Second, the distributive award included a reimbursement for a $1,000 withdrawal which appellee made from her Merrill Lynch savings account. Appellee used the funds to pay a tax debt of appellant's which accrued before the marriage. The antenuptial agreement designates the Merrill Lynch account as appellee's separate property. As noted above, the agreement specifies that appellant has no interest in appellee's separate property. Requiring appellant to reimburse appellee for her contribution of separate property to pay appellant's premarital tax debt, then, did not violate the antenuptial agreement. This portion of the distributive award is consistent with the agreement's goal of keeping both parties' interests in their separate property intact.
Third, the distributive award included $2,000 for appellee's investment in cattle which were purchased during the marriage with funds from the joint account. Appellant kept possession of the cattle after the divorce. Property acquired during the marriage is marital, not separate, property. R.C. 3105.171(A)(3)(a)(ii). Thus, the cattle were marital property and subject to division by the trial court. Accordingly, the trial court's award of $2,000 for appellee's interest in the cattle did not conflict with the antenuptial agreement.
Fourth, the distributive award included $1,000 for the portion of appellant's pension which accrued during the marriage. Retirement benefits which accrue during a marriage are marital property. R.C. 3105.171(A)(3)(a)(ii). Because the portion of appellant's pension which accrued during the marriage was marital property, it was also subject to division by the trial court. Therefore, the fourth component of the distributive award did not conflict with the antenuptial agreement.

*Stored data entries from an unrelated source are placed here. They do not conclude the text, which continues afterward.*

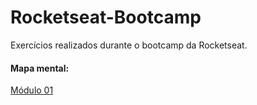 # Rocketseat-Bootcamp
Exercícios realizados durante o bootcamp da Rocketseat.

#### Mapa mental:
[Módulo 01](https://coggle.it/diagram/XRFxJgLKA5DwHG5A/t/m%C3%B3dulo-01)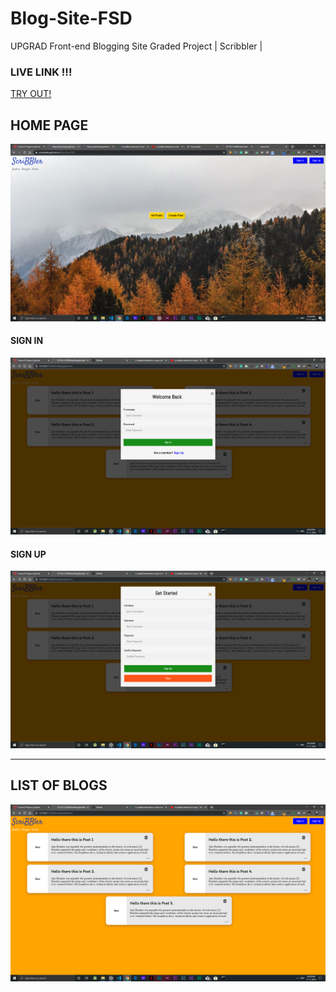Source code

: # Blog-Site-FSD
UPGRAD Front-end Blogging Site Graded Project | Scribbler | 
### LIVE LINK !!! 
<a href="https://joharbatta.github.io/Blog-Site-FSD/">TRY OUT!<a>
## HOME PAGE
 ![](Screenshots/Screenshot.png)
#### SIGN IN
 ![](Screenshots/signin.png)
#### SIGN UP
 ![](Screenshots/signup.png)


---------------------------------------------------------------------------------

## LIST OF BLOGS
![](Screenshots/page2.png)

Based on our examination of the four components of the distributive award, we conclude that the award was not precluded by the antenuptial agreement.
Appellant also argues that the distributive award was an abuse of the trial court's discretion. We disagree.

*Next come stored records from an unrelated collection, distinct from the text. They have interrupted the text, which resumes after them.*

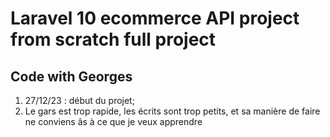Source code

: # Laravel 10 ecommerce API project from scratch full project

## Code with Georges

1. 27/12/23 : début du projet;
2. Le gars est trop rapide, les écrits sont trop petits, et sa manière de faire ne conviens âs à ce que je veux apprendre
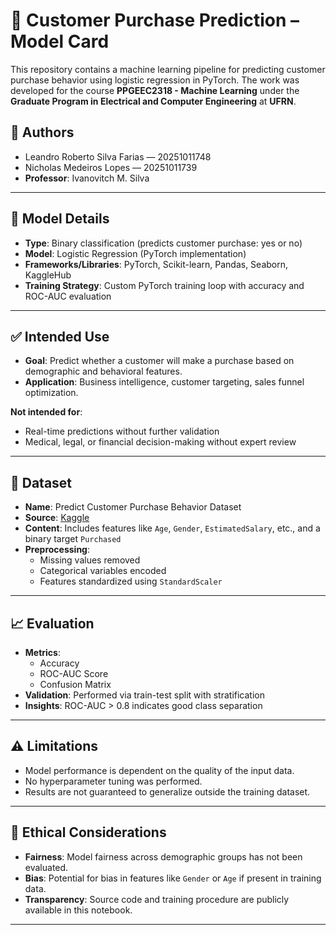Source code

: # 🧠 Customer Purchase Prediction – Model Card

This repository contains a machine learning pipeline for predicting customer purchase behavior using logistic regression in PyTorch. The work was developed for the course **PPGEEC2318 - Machine Learning** under the **Graduate Program in Electrical and Computer Engineering** at **UFRN**.

## 👤 Authors

- Leandro Roberto Silva Farias — 20251011748  
- Nicholas Medeiros Lopes — 20251011739  
- **Professor**: Ivanovitch M. Silva

---

## 📌 Model Details

- **Type**: Binary classification (predicts customer purchase: yes or no)
- **Model**: Logistic Regression (PyTorch implementation)
- **Frameworks/Libraries**: PyTorch, Scikit-learn, Pandas, Seaborn, KaggleHub
- **Training Strategy**: Custom PyTorch training loop with accuracy and ROC-AUC evaluation

---

## ✅ Intended Use

- **Goal**: Predict whether a customer will make a purchase based on demographic and behavioral features.
- **Application**: Business intelligence, customer targeting, sales funnel optimization.

**Not intended for**:
- Real-time predictions without further validation
- Medical, legal, or financial decision-making without expert review

---

## 🧠 Dataset

- **Name**: Predict Customer Purchase Behavior Dataset  
- **Source**: [Kaggle](https://www.kaggle.com/datasets/rabieelkharoua/predict-customer-purchase-behavior-dataset)
- **Content**: Includes features like `Age`, `Gender`, `EstimatedSalary`, etc., and a binary target `Purchased`
- **Preprocessing**:
  - Missing values removed
  - Categorical variables encoded
  - Features standardized using `StandardScaler`

---

## 📈 Evaluation

- **Metrics**:  
  - Accuracy  
  - ROC-AUC Score  
  - Confusion Matrix  
- **Validation**: Performed via train-test split with stratification
- **Insights**: ROC-AUC > 0.8 indicates good class separation

---

## ⚠️ Limitations

- Model performance is dependent on the quality of the input data.
- No hyperparameter tuning was performed.
- Results are not guaranteed to generalize outside the training dataset.

---

## 🔐 Ethical Considerations

- **Fairness**: Model fairness across demographic groups has not been evaluated.
- **Bias**: Potential for bias in features like `Gender` or `Age` if present in training data.
- **Transparency**: Source code and training procedure are publicly available in this notebook.

---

The distributive award concept is consistent with the well-established principle that trial courts have broad discretion when creating an equitable division of property in a divorce proceeding. Teeter v. Teeter (1985), 18 Ohio St.3d 76, 18 OBR 106, 479 N.E.2d 890. A reviewing court may alter or reverse a trial court's division of property only upon an abuse of discretion by the trial court. Blakemore v. Blakemore (1983), 5 Ohio St.3d 217, 5 OBR 481, 450 N.E.2d 1140. An abuse of discretion will only be found in a trial court decision that is unreasonable, arbitrary or unconscionable. Id.
In the present case, R.C. 3105.171 authorized the trial court to make a distributive award. R.C. 3105.171(F) instructs trial courts to consider specific factors when issuing a distributive award. Upon examination of the record, we find that the trial court properly addressed these statutory factors. The trial court not only considered the statutory factors required by R.C. 3105.171(F), but also identified the four components of the distributive award. The trial court further explained the reasoning behind each component. Through the distributive award, appellee received a division of marital property and a reimbursement for her separate property. For these reasons, we cannot conclude that the trial court's decision was unreasonable, arbitrary or unconscionable.
Because the distributive award did not violate the antenuptial agreement and because the award was a proper exercise of the trial court's discretion, appellant's sole assignment of error is overruled. The judgment of the trial court is affirmed.
Judgment affirmed.
KOEHLER, P.J., and WILLIAM W. YOUNG, J., concur.